Collected data
____________

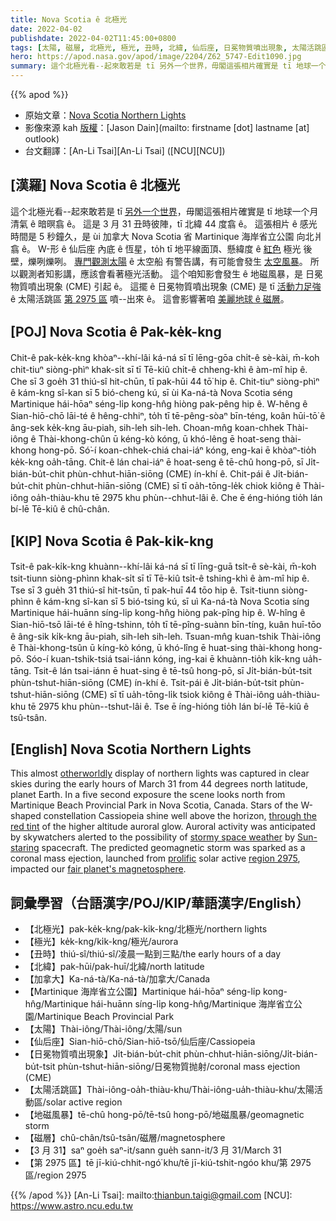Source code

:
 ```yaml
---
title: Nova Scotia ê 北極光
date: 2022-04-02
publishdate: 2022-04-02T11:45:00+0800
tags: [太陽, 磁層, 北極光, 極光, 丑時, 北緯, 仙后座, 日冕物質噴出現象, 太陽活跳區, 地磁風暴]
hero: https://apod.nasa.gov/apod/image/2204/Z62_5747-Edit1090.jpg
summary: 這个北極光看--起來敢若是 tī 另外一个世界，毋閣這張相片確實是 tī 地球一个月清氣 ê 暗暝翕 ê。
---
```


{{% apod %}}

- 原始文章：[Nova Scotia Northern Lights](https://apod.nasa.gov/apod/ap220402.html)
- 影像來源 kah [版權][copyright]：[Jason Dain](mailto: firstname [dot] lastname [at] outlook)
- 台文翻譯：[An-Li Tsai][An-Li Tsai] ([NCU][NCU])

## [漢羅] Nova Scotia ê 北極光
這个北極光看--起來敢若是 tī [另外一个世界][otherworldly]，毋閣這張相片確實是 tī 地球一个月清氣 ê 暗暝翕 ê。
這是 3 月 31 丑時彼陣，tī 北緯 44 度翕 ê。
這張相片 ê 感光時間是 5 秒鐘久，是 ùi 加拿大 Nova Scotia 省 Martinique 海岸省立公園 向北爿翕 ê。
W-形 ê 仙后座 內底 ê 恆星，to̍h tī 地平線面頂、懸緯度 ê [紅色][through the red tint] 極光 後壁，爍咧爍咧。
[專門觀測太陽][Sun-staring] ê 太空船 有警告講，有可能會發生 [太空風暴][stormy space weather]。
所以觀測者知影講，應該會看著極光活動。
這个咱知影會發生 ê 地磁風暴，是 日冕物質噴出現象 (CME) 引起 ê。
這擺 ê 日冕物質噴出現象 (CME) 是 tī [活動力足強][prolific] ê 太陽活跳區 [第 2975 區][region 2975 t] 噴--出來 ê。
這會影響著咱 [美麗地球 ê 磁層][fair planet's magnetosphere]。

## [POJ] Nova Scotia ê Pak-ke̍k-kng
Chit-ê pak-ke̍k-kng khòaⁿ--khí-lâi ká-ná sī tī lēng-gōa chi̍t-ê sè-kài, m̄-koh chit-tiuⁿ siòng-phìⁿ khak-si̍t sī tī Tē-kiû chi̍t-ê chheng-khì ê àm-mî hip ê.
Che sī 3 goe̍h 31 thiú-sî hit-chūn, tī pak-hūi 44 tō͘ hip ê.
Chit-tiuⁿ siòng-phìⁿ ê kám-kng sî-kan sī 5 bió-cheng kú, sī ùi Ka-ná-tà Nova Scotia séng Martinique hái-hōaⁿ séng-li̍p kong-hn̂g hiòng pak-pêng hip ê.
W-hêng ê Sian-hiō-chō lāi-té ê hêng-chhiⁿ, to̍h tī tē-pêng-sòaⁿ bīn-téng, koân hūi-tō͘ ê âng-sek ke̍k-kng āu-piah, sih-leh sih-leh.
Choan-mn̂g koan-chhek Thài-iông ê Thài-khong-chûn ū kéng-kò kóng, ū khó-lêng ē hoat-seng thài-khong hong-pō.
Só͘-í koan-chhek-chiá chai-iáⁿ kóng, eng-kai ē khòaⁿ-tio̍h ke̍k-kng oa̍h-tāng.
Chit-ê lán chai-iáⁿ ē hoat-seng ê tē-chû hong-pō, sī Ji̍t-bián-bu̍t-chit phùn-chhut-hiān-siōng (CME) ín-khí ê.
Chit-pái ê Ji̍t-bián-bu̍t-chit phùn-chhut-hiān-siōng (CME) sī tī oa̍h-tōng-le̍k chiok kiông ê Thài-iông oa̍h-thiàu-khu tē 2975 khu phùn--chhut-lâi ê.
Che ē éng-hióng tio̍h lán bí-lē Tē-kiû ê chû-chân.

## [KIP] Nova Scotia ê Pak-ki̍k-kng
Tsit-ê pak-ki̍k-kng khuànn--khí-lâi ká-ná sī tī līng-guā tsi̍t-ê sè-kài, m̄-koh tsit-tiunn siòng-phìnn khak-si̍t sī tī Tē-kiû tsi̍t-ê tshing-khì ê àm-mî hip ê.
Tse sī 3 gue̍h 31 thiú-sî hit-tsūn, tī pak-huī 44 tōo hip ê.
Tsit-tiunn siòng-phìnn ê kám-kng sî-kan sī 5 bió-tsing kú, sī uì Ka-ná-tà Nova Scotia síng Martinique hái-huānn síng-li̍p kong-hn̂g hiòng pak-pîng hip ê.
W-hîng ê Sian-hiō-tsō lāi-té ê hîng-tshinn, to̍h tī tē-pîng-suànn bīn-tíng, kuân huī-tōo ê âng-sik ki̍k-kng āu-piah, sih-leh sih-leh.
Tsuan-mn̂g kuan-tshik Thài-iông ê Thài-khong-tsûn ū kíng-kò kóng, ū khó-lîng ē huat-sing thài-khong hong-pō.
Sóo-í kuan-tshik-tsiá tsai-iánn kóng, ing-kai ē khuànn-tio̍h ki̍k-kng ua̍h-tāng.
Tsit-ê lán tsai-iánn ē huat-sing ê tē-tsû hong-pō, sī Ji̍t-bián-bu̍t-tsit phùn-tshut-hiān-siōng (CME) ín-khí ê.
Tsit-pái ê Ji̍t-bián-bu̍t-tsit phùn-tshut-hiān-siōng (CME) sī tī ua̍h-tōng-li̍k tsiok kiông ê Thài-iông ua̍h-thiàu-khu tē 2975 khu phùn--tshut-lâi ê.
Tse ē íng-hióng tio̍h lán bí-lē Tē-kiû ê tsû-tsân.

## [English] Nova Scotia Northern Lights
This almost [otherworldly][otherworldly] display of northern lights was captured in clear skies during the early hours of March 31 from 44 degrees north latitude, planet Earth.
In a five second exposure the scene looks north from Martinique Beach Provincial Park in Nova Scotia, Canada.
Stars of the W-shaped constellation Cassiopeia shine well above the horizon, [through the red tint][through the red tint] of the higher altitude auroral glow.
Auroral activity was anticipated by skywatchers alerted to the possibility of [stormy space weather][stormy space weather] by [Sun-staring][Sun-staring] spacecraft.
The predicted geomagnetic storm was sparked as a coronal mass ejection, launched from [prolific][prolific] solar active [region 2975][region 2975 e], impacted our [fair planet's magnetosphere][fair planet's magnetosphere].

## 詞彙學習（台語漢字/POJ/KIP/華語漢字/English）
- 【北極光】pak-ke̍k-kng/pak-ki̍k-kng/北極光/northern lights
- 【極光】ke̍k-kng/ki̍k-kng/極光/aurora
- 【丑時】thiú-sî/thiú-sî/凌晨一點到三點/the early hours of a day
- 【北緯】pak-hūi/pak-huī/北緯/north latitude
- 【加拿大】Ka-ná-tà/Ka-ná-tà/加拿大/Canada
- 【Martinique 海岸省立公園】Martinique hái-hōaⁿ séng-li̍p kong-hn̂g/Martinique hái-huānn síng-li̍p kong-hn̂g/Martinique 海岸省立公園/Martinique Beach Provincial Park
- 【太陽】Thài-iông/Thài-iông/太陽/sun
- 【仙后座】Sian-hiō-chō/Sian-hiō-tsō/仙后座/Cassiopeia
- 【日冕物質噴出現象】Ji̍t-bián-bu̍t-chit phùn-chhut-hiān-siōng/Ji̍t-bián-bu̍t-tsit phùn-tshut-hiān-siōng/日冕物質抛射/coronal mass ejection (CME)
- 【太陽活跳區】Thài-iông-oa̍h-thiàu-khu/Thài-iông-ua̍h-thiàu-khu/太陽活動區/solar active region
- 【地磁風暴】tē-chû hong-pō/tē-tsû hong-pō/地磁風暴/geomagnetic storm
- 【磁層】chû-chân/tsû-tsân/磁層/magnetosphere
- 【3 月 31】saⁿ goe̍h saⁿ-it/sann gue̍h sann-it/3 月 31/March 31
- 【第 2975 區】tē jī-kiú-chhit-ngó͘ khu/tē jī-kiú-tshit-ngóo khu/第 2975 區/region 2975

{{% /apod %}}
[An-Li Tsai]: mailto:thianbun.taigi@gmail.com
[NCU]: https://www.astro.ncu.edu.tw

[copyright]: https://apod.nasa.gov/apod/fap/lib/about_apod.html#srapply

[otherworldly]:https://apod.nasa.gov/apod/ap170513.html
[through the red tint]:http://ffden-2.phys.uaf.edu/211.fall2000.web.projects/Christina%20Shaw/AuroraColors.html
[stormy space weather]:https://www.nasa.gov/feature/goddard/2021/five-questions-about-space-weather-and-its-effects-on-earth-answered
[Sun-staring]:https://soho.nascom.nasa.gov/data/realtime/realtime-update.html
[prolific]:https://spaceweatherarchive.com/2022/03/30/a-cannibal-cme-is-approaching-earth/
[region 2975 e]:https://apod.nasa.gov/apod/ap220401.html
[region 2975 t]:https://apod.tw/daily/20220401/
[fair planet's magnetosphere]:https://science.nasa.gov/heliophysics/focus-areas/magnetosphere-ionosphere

____________

Problem details: Copy, word for word, the entries above from the first line to the line that holds "## [漢羅] Nova Scotia ê 北極光". Drop the pictures.

Your response:
Source code

:
 ```yaml
---
title: Nova Scotia ê 北極光
date: 2022-04-02
publishdate: 2022-04-02T11:45:00+0800
tags: [太陽, 磁層, 北極光, 極光, 丑時, 北緯, 仙后座, 日冕物質噴出現象, 太陽活跳區, 地磁風暴]
hero: https://apod.nasa.gov/apod/image/2204/Z62_5747-Edit1090.jpg
summary: 這个北極光看--起來敢若是 tī 另外一个世界，毋閣這張相片確實是 tī 地球一个月清氣 ê 暗暝翕 ê。
---
```


{{% apod %}}

- 原始文章：[Nova Scotia Northern Lights](https://apod.nasa.gov/apod/ap220402.html)
- 影像來源 kah [版權][copyright]：[Jason Dain](mailto: firstname [dot] lastname [at] outlook)
- 台文翻譯：[An-Li Tsai][An-Li Tsai] ([NCU][NCU])

## [漢羅] Nova Scotia ê 北極光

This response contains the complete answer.